▶ _PROBLEM STATEMENT_
Go through the entries below and work out how many lines include "Nesse". Answer with the number only.

▶ _DATA LISTING_
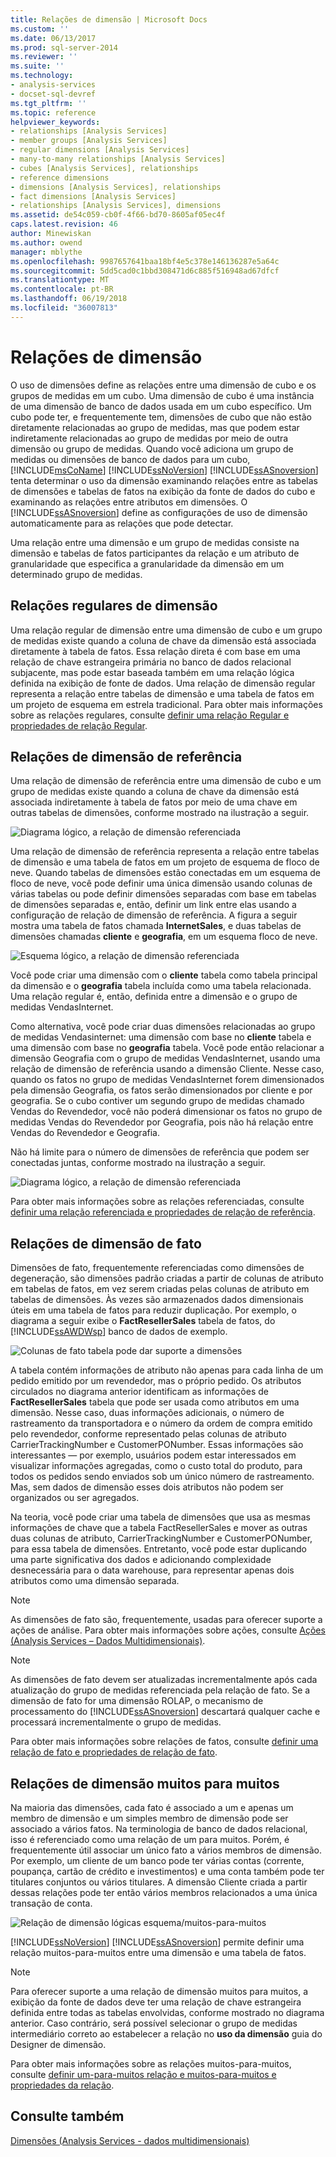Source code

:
 ```yaml
---
title: Relações de dimensão | Microsoft Docs
ms.custom: ''
ms.date: 06/13/2017
ms.prod: sql-server-2014
ms.reviewer: ''
ms.suite: ''
ms.technology:
- analysis-services
- docset-sql-devref
ms.tgt_pltfrm: ''
ms.topic: reference
helpviewer_keywords:
- relationships [Analysis Services]
- member groups [Analysis Services]
- regular dimensions [Analysis Services]
- many-to-many relationships [Analysis Services]
- cubes [Analysis Services], relationships
- reference dimensions
- dimensions [Analysis Services], relationships
- fact dimensions [Analysis Services]
- relationships [Analysis Services], dimensions
ms.assetid: de54c059-cb0f-4f66-bd70-8605af05ec4f
caps.latest.revision: 46
author: Minewiskan
ms.author: owend
manager: mblythe
ms.openlocfilehash: 9987657641baa18bf4e5c378e146136287e5a64c
ms.sourcegitcommit: 5dd5cad0c1bbd308471d6c885f516948ad67dfcf
ms.translationtype: MT
ms.contentlocale: pt-BR
ms.lasthandoff: 06/19/2018
ms.locfileid: "36007813"
---
```

# <a name="dimension-relationships"></a>Relações de dimensão
  O uso de dimensões define as relações entre uma dimensão de cubo e os grupos de medidas em um cubo. Uma dimensão de cubo é uma instância de uma dimensão de banco de dados usada em um cubo específico. Um cubo pode ter, e frequentemente tem, dimensões de cubo que não estão diretamente relacionadas ao grupo de medidas, mas que podem estar indiretamente relacionadas ao grupo de medidas por meio de outra dimensão ou grupo de medidas. Quando você adiciona um grupo de medidas ou dimensões de banco de dados para um cubo, [!INCLUDE[msCoName](../../includes/msconame-md.md)] [!INCLUDE[ssNoVersion](../../includes/ssnoversion-md.md)] [!INCLUDE[ssASnoversion](../../includes/ssasnoversion-md.md)] tenta determinar o uso da dimensão examinando relações entre as tabelas de dimensões e tabelas de fatos na exibição da fonte de dados do cubo e examinando as relações entre atributos em dimensões. O [!INCLUDE[ssASnoversion](../../includes/ssasnoversion-md.md)] define as configurações de uso de dimensão automaticamente para as relações que pode detectar.  
  
 Uma relação entre uma dimensão e um grupo de medidas consiste na dimensão e tabelas de fatos participantes da relação e um atributo de granularidade que especifica a granularidade da dimensão em um determinado grupo de medidas.  
  
## <a name="regular-dimension-relationships"></a>Relações regulares de dimensão   
 Uma relação regular de dimensão entre uma dimensão de cubo e um grupo de medidas existe quando a coluna de chave da dimensão está associada diretamente à tabela de fatos. Essa relação direta é com base em uma relação de chave estrangeira primária no banco de dados relacional subjacente, mas pode estar baseada também em uma relação lógica definida na exibição de fonte de dados. Uma relação de dimensão regular representa a relação entre tabelas de dimensão e uma tabela de fatos em um projeto de esquema em estrela tradicional. Para obter mais informações sobre as relações regulares, consulte [definir uma relação Regular e propriedades de relação Regular](../multidimensional-models/define-a-regular-relationship-and-regular-relationship-properties.md).  
  
## <a name="reference-dimension-relationships"></a>Relações de dimensão de referência  
 Uma relação de dimensão de referência entre uma dimensão de cubo e um grupo de medidas existe quando a coluna de chave da dimensão está associada indiretamente à tabela de fatos por meio de uma chave em outras tabelas de dimensões, conforme mostrado na ilustração a seguir.  
  
 ![Diagrama lógico, a relação de dimensão referenciada](../../../2014/analysis-services/dev-guide/media/as-refdimension1.gif "diagrama lógico, a relação de dimensão referenciada")  
  
 Uma relação de dimensão de referência representa a relação entre tabelas de dimensão e uma tabela de fatos em um projeto de esquema de floco de neve. Quando tabelas de dimensões estão conectadas em um esquema de floco de neve, você pode definir uma única dimensão usando colunas de várias tabelas ou pode definir dimensões separadas com base em tabelas de dimensões separadas e, então, definir um link entre elas usando a configuração de relação de dimensão de referência. A figura a seguir mostra uma tabela de fatos chamada **InternetSales**, e duas tabelas de dimensões chamadas **cliente** e **geografia**, em um esquema floco de neve.  
  
 ![Esquema lógico, a relação de dimensão referenciada](../../../2014/analysis-services/dev-guide/media/as-refdim-schema1.gif "esquema lógico, a relação de dimensão referenciada")  
  
 Você pode criar uma dimensão com o **cliente** tabela como tabela principal da dimensão e o **geografia** tabela incluída como uma tabela relacionada. Uma relação regular é, então, definida entre a dimensão e o grupo de medidas VendasInternet.  
  
 Como alternativa, você pode criar duas dimensões relacionadas ao grupo de medidas Vendasinternet: uma dimensão com base no **cliente** tabela e uma dimensão com base no **geografia** tabela. Você pode então relacionar a dimensão Geografia com o grupo de medidas VendasInternet, usando uma relação de dimensão de referência usando a dimensão Cliente. Nesse caso, quando os fatos no grupo de medidas VendasInternet forem dimensionados pela dimensão Geografia, os fatos serão dimensionados por cliente e por geografia. Se o cubo contiver um segundo grupo de medidas chamado Vendas do Revendedor, você não poderá dimensionar os fatos no grupo de medidas Vendas do Revendedor por Geografia, pois não há relação entre Vendas do Revendedor e Geografia.  
  
 Não há limite para o número de dimensões de referência que podem ser conectadas juntas, conforme mostrado na ilustração a seguir.  
  
 ![Diagrama lógico, a relação de dimensão referenciada](../../../2014/analysis-services/dev-guide/media/as-refdimension2.gif "diagrama lógico, a relação de dimensão referenciada")  
  
 Para obter mais informações sobre as relações referenciadas, consulte [definir uma relação referenciada e propriedades de relação de referência](../multidimensional-models/define-a-referenced-relationship-and-referenced-relationship-properties.md).  
  
## <a name="fact-dimension-relationships"></a>Relações de dimensão de fato  
 Dimensões de fato, frequentemente referenciadas como dimensões de degeneração, são dimensões padrão criadas a partir de colunas de atributo em tabelas de fatos, em vez serem criadas pelas colunas de atributo em tabelas de dimensões. Às vezes são armazenados dados dimensionais úteis em uma tabela de fatos para reduzir duplicação. Por exemplo, o diagrama a seguir exibe o **FactResellerSales** tabela de fatos, do [!INCLUDE[ssAWDWsp](../../includes/ssawdwsp-md.md)] banco de dados de exemplo.  
  
 ![Colunas de fato tabela pode dar suporte a dimensões](../../../2014/analysis-services/dev-guide/media/as-factdim.gif "colunas na verdade tabela pode dar suporte a dimensões")  
  
 A tabela contém informações de atributo não apenas para cada linha de um pedido emitido por um revendedor, mas o próprio pedido. Os atributos circulados no diagrama anterior identificam as informações de **FactResellerSales** tabela que pode ser usada como atributos em uma dimensão. Nesse caso, duas informações adicionais, o número de rastreamento da transportadora e o número da ordem de compra emitido pelo revendedor, conforme representado pelas colunas de atributo CarrierTrackingNumber e CustomerPONumber. Essas informações são interessantes — por exemplo, usuários podem estar interessados em visualizar informações agregadas, como o custo total do produto, para todos os pedidos sendo enviados sob um único número de rastreamento. Mas, sem dados de dimensão esses dois atributos não podem ser organizados ou ser agregados.  
  
 Na teoria, você pode criar uma tabela de dimensões que usa as mesmas informações de chave que a tabela FactResellerSales e mover as outras duas colunas de atributo, CarrierTrackingNumber e CustomerPONumber, para essa tabela de dimensões. Entretanto, você pode estar duplicando uma parte significativa dos dados e adicionando complexidade desnecessária para o data warehouse, para representar apenas dois atributos como uma dimensão separada.  
  
> [!NOTE]  
>  As dimensões de fato são, frequentemente, usadas para oferecer suporte a ações de análise. Para obter mais informações sobre ações, consulte [Ações &#40;Analysis Services – Dados Multidimensionais&#41;](../multidimensional-models/actions-analysis-services-multidimensional-data.md).  
  
> [!NOTE]  
>  As dimensões de fato devem ser atualizadas incrementalmente após cada atualização do grupo de medidas referenciada pela relação de fato. Se a dimensão de fato for uma dimensão ROLAP, o mecanismo de processamento do [!INCLUDE[ssASnoversion](../../includes/ssasnoversion-md.md)] descartará qualquer cache e processará incrementalmente o grupo de medidas.  
  
 Para obter mais informações sobre relações de fatos, consulte [definir uma relação de fato e propriedades de relação de fato](../multidimensional-models/define-a-fact-relationship-and-fact-relationship-properties.md).  
  
## <a name="many-to-many-dimension-relationships"></a>Relações de dimensão muitos para muitos  
 Na maioria das dimensões, cada fato é associado a um e apenas um membro de dimensão e um simples membro de dimensão pode ser associado a vários fatos. Na terminologia de banco de dados relacional, isso é referenciado como uma relação de um para muitos. Porém, é frequentemente útil associar um único fato a vários membros de dimensão. Por exemplo, um cliente de um banco pode ter várias contas (corrente, poupança, cartão de crédito e investimentos) e uma conta também pode ter titulares conjuntos ou vários titulares. A dimensão Cliente criada a partir dessas relações pode ter então vários membros relacionados a uma única transação de conta.  
  
 ![Relação de dimensão lógicas esquema/muitos-para-muitos](../../../2014/analysis-services/dev-guide/media/as-many-dimension1.gif "relação de dimensão lógicas esquema/muitos-para-muitos")  
  
 [!INCLUDE[ssNoVersion](../../includes/ssnoversion-md.md)] [!INCLUDE[ssASnoversion](../../includes/ssasnoversion-md.md)] permite definir uma relação muitos-para-muitos entre uma dimensão e uma tabela de fatos.  
  
> [!NOTE]  
>  Para oferecer suporte a uma relação de dimensão muitos para muitos, a exibição da fonte de dados deve ter uma relação de chave estrangeira definida entre todas as tabelas envolvidas, conforme mostrado no diagrama anterior. Caso contrário, será possível selecionar o grupo de medidas intermediário correto ao estabelecer a relação no **uso da dimensão** guia do Designer de dimensão.  
  
 Para obter mais informações sobre as relações muitos-para-muitos, consulte [definir um-para-muitos relação e muitos-para-muitos e propriedades da relação](../multidimensional-models/define-a-many-to-many-relationship-and-many-to-many-relationship-properties.md).  
  
## <a name="see-also"></a>Consulte também  
 [Dimensões &#40;Analysis Services - dados multidimensionais&#41;](../multidimensional-models-olap-logical-dimension-objects/dimensions-analysis-services-multidimensional-data.md)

▶ _SOLUTION_
2